Institute of System Biology, Shanghai University, 99 Shangda Road, Shanghai, 200244, China.
J Biomol Struct Dyn. 2011 Apr;28(5):797-804. doi: 10.1080/07391102.2011.10508607.
The small ubiquitin-like modifier (SUMO) proteins are a kind of proteins that can be attached to a series of proteins. The sumoylation of protein is an important posttranslational modification. Thus, the prediction of the sumoylation site of a given protein is significant. Here we employed a combined method to perform this task. We predicted the sumoylation site of a protein by a two-staged procedure.

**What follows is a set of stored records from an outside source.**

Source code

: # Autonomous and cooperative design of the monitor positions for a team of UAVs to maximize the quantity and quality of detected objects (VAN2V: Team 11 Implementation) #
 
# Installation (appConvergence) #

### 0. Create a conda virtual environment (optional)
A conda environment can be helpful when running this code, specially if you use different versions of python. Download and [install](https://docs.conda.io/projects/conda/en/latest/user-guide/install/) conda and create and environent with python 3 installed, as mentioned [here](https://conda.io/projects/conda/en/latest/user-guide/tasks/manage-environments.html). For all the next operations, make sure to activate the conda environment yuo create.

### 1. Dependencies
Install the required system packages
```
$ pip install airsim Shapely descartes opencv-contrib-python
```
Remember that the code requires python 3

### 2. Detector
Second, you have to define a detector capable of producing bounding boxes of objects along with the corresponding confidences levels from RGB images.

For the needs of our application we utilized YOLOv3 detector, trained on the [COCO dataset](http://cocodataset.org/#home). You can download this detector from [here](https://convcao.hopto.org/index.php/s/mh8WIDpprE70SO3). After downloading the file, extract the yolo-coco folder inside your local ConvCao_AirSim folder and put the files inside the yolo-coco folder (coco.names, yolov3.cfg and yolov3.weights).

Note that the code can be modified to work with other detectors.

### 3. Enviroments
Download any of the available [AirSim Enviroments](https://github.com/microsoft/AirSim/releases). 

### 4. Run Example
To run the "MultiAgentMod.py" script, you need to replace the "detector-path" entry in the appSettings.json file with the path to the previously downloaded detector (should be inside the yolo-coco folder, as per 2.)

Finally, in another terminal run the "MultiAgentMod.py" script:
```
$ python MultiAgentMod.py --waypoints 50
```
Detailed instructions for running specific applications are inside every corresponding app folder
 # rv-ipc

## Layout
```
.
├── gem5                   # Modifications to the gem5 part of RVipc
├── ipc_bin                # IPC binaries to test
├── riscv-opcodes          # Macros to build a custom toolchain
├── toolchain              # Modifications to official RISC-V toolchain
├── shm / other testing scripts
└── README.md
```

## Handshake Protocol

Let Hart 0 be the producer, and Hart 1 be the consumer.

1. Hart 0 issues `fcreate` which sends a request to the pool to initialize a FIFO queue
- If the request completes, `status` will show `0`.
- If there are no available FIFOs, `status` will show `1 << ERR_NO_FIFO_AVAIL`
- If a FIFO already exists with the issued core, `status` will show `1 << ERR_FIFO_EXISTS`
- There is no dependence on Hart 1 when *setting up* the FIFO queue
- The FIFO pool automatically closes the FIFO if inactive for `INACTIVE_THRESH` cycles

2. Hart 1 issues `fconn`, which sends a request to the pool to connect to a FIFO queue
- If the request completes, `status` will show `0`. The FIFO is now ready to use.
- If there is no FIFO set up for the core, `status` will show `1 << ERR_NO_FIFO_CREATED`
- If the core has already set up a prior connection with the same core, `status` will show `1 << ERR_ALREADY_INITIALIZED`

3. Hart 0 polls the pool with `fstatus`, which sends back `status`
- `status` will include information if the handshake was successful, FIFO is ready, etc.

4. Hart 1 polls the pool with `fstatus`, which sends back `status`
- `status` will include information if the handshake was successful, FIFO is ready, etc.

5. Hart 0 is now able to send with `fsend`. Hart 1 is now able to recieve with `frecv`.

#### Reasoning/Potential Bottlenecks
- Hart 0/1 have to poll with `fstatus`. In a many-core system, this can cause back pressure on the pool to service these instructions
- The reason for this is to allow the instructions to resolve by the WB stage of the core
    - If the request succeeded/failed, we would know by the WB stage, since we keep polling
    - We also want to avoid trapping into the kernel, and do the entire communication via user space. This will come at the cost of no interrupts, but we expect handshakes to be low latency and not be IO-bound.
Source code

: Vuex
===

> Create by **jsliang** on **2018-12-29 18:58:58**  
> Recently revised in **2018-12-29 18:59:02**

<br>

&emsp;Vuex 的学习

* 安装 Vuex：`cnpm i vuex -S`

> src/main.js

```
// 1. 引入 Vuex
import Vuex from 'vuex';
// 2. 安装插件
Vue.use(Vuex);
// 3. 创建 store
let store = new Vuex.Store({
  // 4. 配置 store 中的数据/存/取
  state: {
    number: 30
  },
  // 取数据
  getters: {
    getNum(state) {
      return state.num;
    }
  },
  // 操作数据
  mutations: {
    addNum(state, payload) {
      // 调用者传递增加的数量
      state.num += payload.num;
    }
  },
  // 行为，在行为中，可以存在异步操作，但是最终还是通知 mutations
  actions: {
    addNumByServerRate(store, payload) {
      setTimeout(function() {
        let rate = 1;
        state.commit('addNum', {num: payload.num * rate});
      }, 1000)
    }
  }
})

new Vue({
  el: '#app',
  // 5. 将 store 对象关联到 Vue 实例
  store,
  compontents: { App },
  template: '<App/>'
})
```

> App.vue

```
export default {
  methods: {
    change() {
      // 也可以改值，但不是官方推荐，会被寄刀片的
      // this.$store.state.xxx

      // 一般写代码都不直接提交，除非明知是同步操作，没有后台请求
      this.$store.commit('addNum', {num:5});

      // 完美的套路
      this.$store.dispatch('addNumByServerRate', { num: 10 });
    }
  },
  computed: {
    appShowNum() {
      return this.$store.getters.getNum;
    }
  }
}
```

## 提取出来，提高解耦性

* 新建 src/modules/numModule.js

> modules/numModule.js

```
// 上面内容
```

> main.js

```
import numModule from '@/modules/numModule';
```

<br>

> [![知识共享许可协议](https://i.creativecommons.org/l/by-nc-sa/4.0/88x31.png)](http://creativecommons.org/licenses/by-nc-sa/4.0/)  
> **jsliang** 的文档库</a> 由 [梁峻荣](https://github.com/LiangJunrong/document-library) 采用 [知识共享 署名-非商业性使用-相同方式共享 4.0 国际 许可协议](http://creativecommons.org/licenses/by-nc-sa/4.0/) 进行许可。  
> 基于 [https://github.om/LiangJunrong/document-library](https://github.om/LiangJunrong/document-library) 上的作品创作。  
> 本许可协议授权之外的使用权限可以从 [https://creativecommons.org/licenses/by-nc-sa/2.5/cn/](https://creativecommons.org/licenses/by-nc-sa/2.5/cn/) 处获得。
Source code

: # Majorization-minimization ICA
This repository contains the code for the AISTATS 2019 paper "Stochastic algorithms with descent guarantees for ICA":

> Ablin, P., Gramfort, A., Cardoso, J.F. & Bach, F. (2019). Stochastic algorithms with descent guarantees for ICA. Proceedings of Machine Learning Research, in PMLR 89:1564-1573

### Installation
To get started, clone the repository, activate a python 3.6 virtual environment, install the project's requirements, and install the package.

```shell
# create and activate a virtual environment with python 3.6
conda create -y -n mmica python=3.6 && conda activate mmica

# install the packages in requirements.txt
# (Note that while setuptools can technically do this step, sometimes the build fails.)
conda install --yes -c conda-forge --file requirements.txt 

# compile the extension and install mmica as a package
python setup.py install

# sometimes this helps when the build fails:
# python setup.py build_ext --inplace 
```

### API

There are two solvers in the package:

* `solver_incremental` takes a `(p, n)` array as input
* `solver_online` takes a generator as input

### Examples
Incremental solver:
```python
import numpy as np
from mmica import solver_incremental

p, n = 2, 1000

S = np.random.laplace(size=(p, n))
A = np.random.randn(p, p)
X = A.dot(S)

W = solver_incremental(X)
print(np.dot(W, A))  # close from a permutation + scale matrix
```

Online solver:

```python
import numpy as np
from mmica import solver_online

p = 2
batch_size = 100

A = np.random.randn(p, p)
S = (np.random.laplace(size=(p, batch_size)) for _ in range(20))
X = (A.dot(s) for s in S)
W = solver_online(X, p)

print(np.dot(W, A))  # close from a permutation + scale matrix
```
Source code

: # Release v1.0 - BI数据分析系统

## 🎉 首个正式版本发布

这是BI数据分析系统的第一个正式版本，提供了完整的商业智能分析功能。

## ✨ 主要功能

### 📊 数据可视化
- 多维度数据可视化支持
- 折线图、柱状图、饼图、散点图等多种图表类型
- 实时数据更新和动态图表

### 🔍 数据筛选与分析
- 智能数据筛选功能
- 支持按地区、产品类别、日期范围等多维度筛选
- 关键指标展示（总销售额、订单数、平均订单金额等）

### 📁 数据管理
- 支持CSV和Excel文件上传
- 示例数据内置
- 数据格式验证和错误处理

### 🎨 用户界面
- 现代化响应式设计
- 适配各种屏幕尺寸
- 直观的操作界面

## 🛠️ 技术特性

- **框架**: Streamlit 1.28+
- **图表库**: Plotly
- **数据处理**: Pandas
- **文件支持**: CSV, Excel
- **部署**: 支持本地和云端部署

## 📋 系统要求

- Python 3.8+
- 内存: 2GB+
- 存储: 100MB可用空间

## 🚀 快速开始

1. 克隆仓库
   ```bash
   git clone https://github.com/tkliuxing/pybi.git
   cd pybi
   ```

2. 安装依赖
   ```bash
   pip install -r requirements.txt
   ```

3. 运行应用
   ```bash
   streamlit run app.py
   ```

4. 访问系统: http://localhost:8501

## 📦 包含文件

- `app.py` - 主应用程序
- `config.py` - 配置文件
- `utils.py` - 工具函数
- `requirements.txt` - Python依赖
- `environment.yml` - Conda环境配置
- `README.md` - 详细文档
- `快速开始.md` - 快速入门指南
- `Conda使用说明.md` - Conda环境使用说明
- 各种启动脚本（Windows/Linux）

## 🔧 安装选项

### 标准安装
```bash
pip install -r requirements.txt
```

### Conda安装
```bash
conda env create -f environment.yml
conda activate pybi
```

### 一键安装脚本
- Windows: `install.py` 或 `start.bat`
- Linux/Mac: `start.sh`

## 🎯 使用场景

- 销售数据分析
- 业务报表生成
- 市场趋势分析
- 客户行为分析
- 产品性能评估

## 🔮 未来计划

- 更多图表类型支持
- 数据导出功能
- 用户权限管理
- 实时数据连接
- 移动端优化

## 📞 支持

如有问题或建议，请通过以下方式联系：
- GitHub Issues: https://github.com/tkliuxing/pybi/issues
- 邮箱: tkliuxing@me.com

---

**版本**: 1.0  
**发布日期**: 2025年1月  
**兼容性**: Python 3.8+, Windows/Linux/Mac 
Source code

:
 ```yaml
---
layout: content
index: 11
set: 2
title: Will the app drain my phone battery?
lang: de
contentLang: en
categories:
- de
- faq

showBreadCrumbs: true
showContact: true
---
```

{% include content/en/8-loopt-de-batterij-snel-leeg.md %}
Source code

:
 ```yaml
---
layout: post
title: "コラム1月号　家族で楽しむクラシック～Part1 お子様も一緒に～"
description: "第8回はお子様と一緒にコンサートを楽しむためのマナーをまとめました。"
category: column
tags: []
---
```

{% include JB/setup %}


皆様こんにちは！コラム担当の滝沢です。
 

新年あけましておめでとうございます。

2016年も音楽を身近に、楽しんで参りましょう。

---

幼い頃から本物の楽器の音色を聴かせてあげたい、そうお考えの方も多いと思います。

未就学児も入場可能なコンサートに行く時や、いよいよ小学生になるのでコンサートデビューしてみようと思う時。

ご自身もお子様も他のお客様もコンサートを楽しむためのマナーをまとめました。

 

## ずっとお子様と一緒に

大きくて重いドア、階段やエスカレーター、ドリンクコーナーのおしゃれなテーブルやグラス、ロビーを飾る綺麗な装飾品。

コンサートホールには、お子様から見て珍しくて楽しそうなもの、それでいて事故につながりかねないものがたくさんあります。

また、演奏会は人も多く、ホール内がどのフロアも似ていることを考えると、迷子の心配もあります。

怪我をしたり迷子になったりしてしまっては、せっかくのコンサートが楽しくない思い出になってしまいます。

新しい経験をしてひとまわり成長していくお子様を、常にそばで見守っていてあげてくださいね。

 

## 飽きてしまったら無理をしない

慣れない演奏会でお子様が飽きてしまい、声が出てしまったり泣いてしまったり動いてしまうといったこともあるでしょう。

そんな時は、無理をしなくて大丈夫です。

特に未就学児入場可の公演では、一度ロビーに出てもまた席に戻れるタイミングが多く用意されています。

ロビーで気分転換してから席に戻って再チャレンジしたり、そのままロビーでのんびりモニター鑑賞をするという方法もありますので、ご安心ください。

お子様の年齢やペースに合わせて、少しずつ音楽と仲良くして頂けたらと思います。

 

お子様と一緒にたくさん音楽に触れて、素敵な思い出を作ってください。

At the first stage, whether a protein would be sumoylated was predicted; whereas at the second stage, the sumoylation sites of the protein were predicted if it was determined to be modified by SUMO at the first stage. At the first stage, we encoded a protein with protein families (PFAM) and trained the predictor with nearest network algorithm (NNA); at the second stage, we encoded nonapeptides (peptides that contain nine residues) of the protein containing the lysine residues, with Amino Acid Index, and trained the predictor with NNA. The predictor was tested by the k-fold cross-validation method. The highest accuracy of the second-staged predictor was 99.55% when 12 features were incorporated in the predictor. The corresponding Matthews Correlation Coefficient was 0.7952. These results indicate that the method is a promising tool to predict the sumoylation site of a protein. At last, the features used in the predictor are discussed. The software is available at request.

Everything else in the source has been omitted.